Strengths and limitations

Our study had several advantages, including the combination of cross-sectional study and MR analysis, which reduced the impact of confounding factors and reverse causality. Additionally, by having a large sample size, we were able to reduce selection bias and increase the reliability of our results. Our study also had several limitations. First, the information about strokes in NHANES was self-reported as a history, while the diet-derived antioxidants were estimated during the 24 h period prior to the interview. It was probable that this might result in a recollection bias and consequent misclassification of stroke cases, thus causing a bias in the appraisal of the correlation between dietary antioxidants and the risk of stroke. Second, we excluded a large number of participants with missing stroke and diet-derived intake information data, which could lead to potential selection bias and survivor bias. Thirdly, considering the cross-sectional design, we were unable to obtain follow-up data for stroke outcomes. And it was important to note that the recorded dietary information might not be representative of the diet prior to the outcome of interest, namely, that the diet might have been altered consequent to the stroke. Fourth, compared to other GWAS data, the sample size for ICH was relatively modest. This may explain the lack of a causal relationship.

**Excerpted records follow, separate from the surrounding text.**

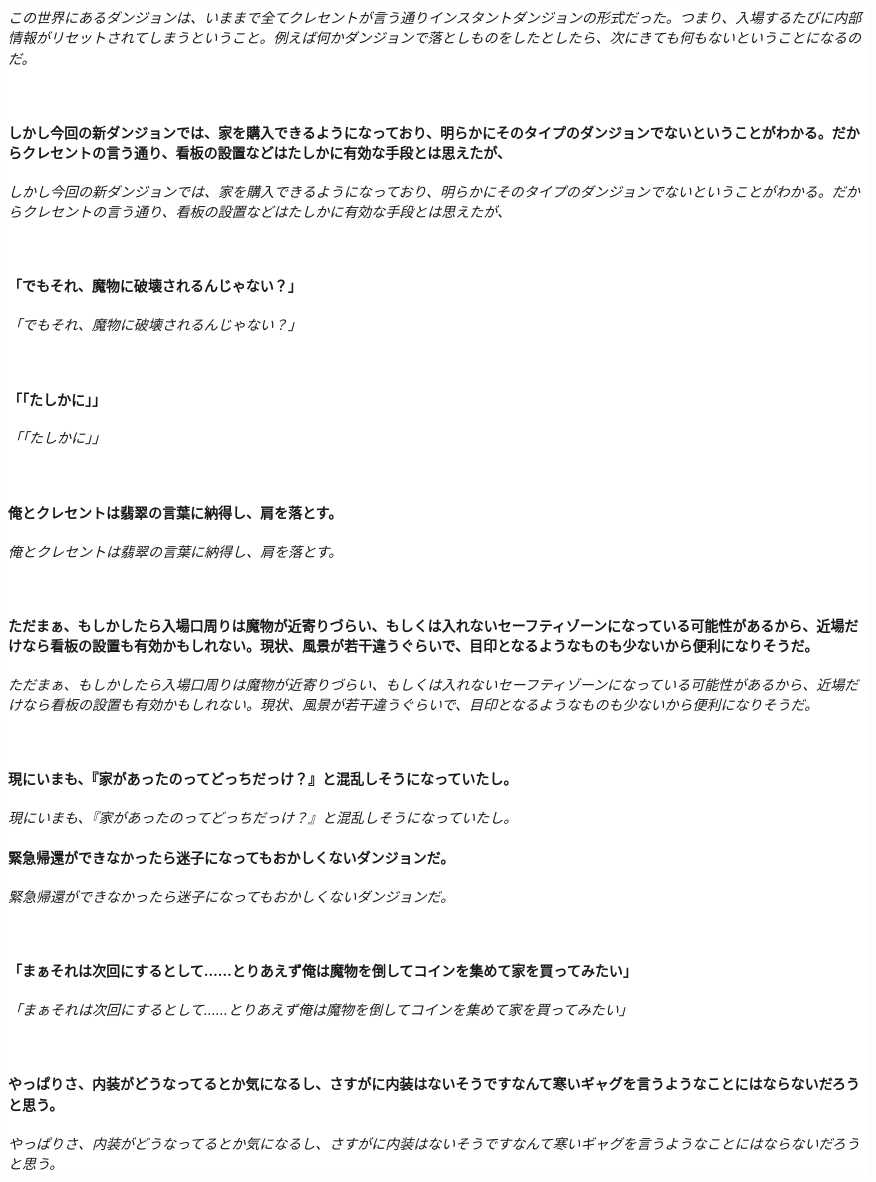 *この世界にあるダンジョンは、いままで全てクレセントが言う通りインスタントダンジョンの形式だった。つまり、入場するたびに内部情報がリセットされてしまうということ。例えば何かダンジョンで落としものをしたとしたら、次にきても何もないということになるのだ。*

&nbsp;

#### しかし今回の新ダンジョンでは、家を購入できるようになっており、明らかにそのタイプのダンジョンでないということがわかる。だからクレセントの言う通り、看板の設置などはたしかに有効な手段とは思えたが、

*しかし今回の新ダンジョンでは、家を購入できるようになっており、明らかにそのタイプのダンジョンでないということがわかる。だからクレセントの言う通り、看板の設置などはたしかに有効な手段とは思えたが、*

&nbsp;

#### 「でもそれ、魔物に破壊されるんじゃない？」

*「でもそれ、魔物に破壊されるんじゃない？」*

&nbsp;

#### 「「たしかに」」

*「「たしかに」」*

&nbsp;

#### 俺とクレセントは翡翠の言葉に納得し、肩を落とす。

*俺とクレセントは翡翠の言葉に納得し、肩を落とす。*

&nbsp;

#### ただまぁ、もしかしたら入場口周りは魔物が近寄りづらい、もしくは入れないセーフティゾーンになっている可能性があるから、近場だけなら看板の設置も有効かもしれない。現状、風景が若干違うぐらいで、目印となるようなものも少ないから便利になりそうだ。

*ただまぁ、もしかしたら入場口周りは魔物が近寄りづらい、もしくは入れないセーフティゾーンになっている可能性があるから、近場だけなら看板の設置も有効かもしれない。現状、風景が若干違うぐらいで、目印となるようなものも少ないから便利になりそうだ。*

&nbsp;

#### 現にいまも、『家があったのってどっちだっけ？』と混乱しそうになっていたし。

*現にいまも、『家があったのってどっちだっけ？』と混乱しそうになっていたし。*

#### 緊急帰還ができなかったら迷子になってもおかしくないダンジョンだ。

*緊急帰還ができなかったら迷子になってもおかしくないダンジョンだ。*

&nbsp;

#### 「まぁそれは次回にするとして……とりあえず俺は魔物を倒してコインを集めて家を買ってみたい」

*「まぁそれは次回にするとして……とりあえず俺は魔物を倒してコインを集めて家を買ってみたい」*

&nbsp;

#### やっぱりさ、内装がどうなってるとか気になるし、さすがに内装はないそうですなんて寒いギャグを言うようなことにはならないだろうと思う。

*やっぱりさ、内装がどうなってるとか気になるし、さすがに内装はないそうですなんて寒いギャグを言うようなことにはならないだろうと思う。*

Finally, our findings were based on Europeans and Americans, and ethnic constraints prevented extrapolation of our findings to other populations.

Conclusions

In this combination of the NHANES cross-sectional study and MR analysis, diet-derived antioxidants might offer some protection against stroke, with the circulating levels of retinol and selenium were beneficial for SAH. However, further exploration is needed to gain a better insight into the mechanisms of antioxidants in preventing stroke, we also hope to explore new prevention strategies and guidelines against stroke to mitigate the human health burden.